* The records
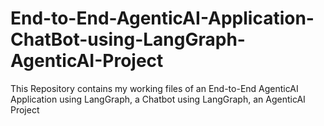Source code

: # End-to-End-AgenticAI-Application-ChatBot-using-LangGraph-AgenticAI-Project
This Repository contains my working files of an End-to-End AgenticAI Application using LangGraph, a Chatbot using LangGraph, an AgenticAI Project
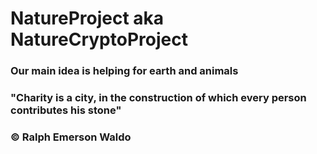 # NatureProject aka NatureCryptoProject

### Our main idea is helping for earth and animals
### "Charity is a city, in the construction of which every person contributes his stone" 
### © Ralph Emerson Waldo
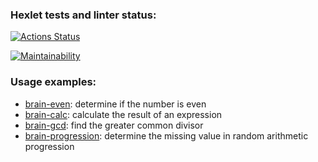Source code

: ### Hexlet tests and linter status:
[![Actions Status](https://github.com/mbelveder/python-project-49/workflows/hexlet-check/badge.svg)](https://github.com/mbelveder/python-project-49/actions)

[![Maintainability](https://api.codeclimate.com/v1/badges/6782d3b6879fb613686b/maintainability)](https://codeclimate.com/github/mbelveder/python-project-49/maintainability)

### Usage examples:
- [brain-even](https://asciinema.org/a/yFpz0zS0fx12CdZWrlbd3pxUO): determine if the number is even
- [brain-calc](https://asciinema.org/a/hwyChjqOheuYjJNP2QbvwI4yQ): calculate the result of an expression
- [brain-gcd](https://asciinema.org/a/4TDgiUaUXG4CUKCXiFbE7X5Cv): find the greater common divisor
- [brain-progression](https://asciinema.org/a/Fg29Tkoj4L1nA0hTos6g3xOMH): determine the missing value in random arithmetic progression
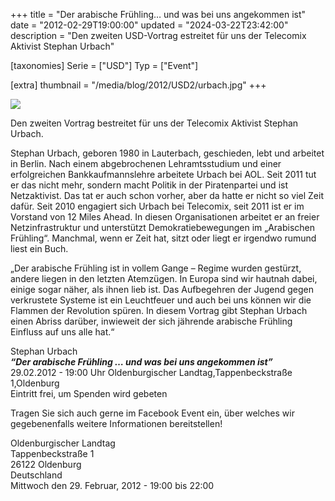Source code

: +++
title = "Der arabische Frühling… und was bei uns angekommen ist"
date = "2012-02-29T19:00:00"
updated = "2024-03-22T23:42:00"
description = "Den zweiten USD-Vortrag estreitet für uns der Telecomix Aktivist Stephan Urbach"

[taxonomies]
Serie = ["USD"]
Typ = ["Event"]

[extra]
thumbnail = "/media/blog/2012/USD2/urbach.jpg"
+++

![](/media/blog/2012/USD2/urbach.jpg)

Den zweiten Vortrag bestreitet für uns der Telecomix Aktivist Stephan Urbach.

Stephan Urbach, geboren 1980 in Lauterbach, geschieden, lebt und arbeitet in Berlin. Nach einem abgebrochenen
Lehramtsstudium und einer erfolgreichen Bankkaufmannslehre arbeitete Urbach bei AOL. Seit 2011 tut er das nicht mehr,
sondern macht Politik in der Piratenpartei und ist Netzaktivist. Das tat er auch schon vorher, aber da hatte er nicht so
viel Zeit dafür. Seit 2010 engagiert sich Urbach bei Telecomix, seit 2011 ist er im Vorstand von 12 Miles Ahead. In
diesen Organisationen arbeitet er an freier Netzinfrastruktur und unterstützt Demokratiebewegungen im „Arabischen
Frühling“. Manchmal, wenn er Zeit hat, sitzt oder liegt er irgendwo rumund liest ein Buch.

„Der arabische Frühling ist in vollem Gange – Regime wurden gestürzt, andere liegen in den letzten Atemzügen. In Europa
sind wir hautnah dabei, einige sogar näher, als ihnen lieb ist. Das Aufbegehren der Jugend gegen verkrustete Systeme ist
ein Leuchtfeuer und auch bei uns können wir die Flammen der Revolution spüren. In diesem Vortrag gibt Stephan Urbach
einen Abriss darüber, inwieweit der sich jährende arabische Frühling Einfluss auf uns alle hat.“

Stephan Urbach  
***“Der arabische Frühling … und was bei uns angekommen ist”***  
29.02.2012 - 19:00 Uhr Oldenburgischer Landtag,Tappenbeckstraße 1,Oldenburg  
Eintritt frei, um Spenden wird gebeten

Tragen Sie sich auch gerne im Facebook Event ein, über welches wir
gegebenenfalls weitere Informationen bereitstellen!

Oldenburgischer Landtag  
Tappenbeckstraße 1  
26122 Oldenburg  
Deutschland  
Mittwoch den 29. Februar, 2012 - 19:00 bis 22:00



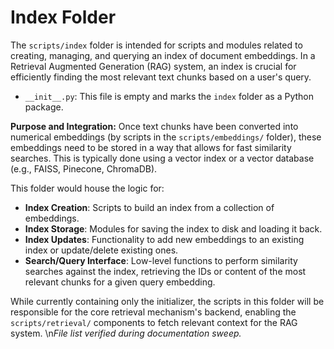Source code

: # Index Folder

The `scripts/index` folder is intended for scripts and modules related to creating, managing, and querying an index of document embeddings. In a Retrieval Augmented Generation (RAG) system, an index is crucial for efficiently finding the most relevant text chunks based on a user's query.

- `__init__.py`: This file is empty and marks the `index` folder as a Python package.

**Purpose and Integration:**
Once text chunks have been converted into numerical embeddings (by scripts in the `scripts/embeddings/` folder), these embeddings need to be stored in a way that allows for fast similarity searches. This is typically done using a vector index or a vector database (e.g., FAISS, Pinecone, ChromaDB).

This folder would house the logic for:
- **Index Creation**: Scripts to build an index from a collection of embeddings.
- **Index Storage**: Modules for saving the index to disk and loading it back.
- **Index Updates**: Functionality to add new embeddings to an existing index or update/delete existing ones.
- **Search/Query Interface**: Low-level functions to perform similarity searches against the index, retrieving the IDs or content of the most relevant chunks for a given query embedding.

While currently containing only the initializer, the scripts in this folder will be responsible for the core retrieval mechanism's backend, enabling the `scripts/retrieval/` components to fetch relevant context for the RAG system.
\n*File list verified during documentation sweep.*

* What you will do
Repeat only what lies between the start of the data and the end of the line containing "### Hexlet tests", exactly, with pictures left out.

* Response area
Source code

: # End-to-End-AgenticAI-Application-ChatBot-using-LangGraph-AgenticAI-Project
This Repository contains my working files of an End-to-End AgenticAI Application using LangGraph, a Chatbot using LangGraph, an AgenticAI Project
 # NatureProject aka NatureCryptoProject

### Our main idea is helping for earth and animals
### "Charity is a city, in the construction of which every person contributes his stone" 
### © Ralph Emerson Waldo
Source code

: ### Hexlet tests and linter status:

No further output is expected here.